• [YOUR ASSIGNMENT]: Look through the entries for the string "project" and copy every line where it shows up.

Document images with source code
----------------------------------------

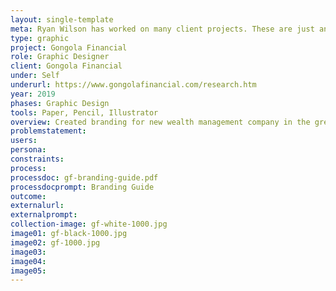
 ```yaml
---
layout: single-template
meta: Ryan Wilson has worked on many client projects. These are just an example of some of the excellent product design work that he could do on your project.
type: graphic
project: Gongola Financial
role: Graphic Designer
client: Gongola Financial
under: Self
underurl: https://www.gongolafinancial.com/research.htm
year: 2019
phases: Graphic Design
tools: Paper, Pencil, Illustrator
overview: Created branding for new wealth management company in the greater Cincinnati area.
problemstatement:
users:
persona:
constraints:
process:
processdoc: gf-branding-guide.pdf
processdocprompt: Branding Guide
outcome:
externalurl:
externalprompt:
collection-image: gf-white-1000.jpg
image01: gf-black-1000.jpg
image02: gf-1000.jpg
image03:
image04:
image05:
---
```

----------------------------------------

• [RESULT OF THE TASK]:
meta: Ryan Wilson has worked on many client projects. These are just an example of some of the excellent product design work that he could do on your project.
project: Gongola Financial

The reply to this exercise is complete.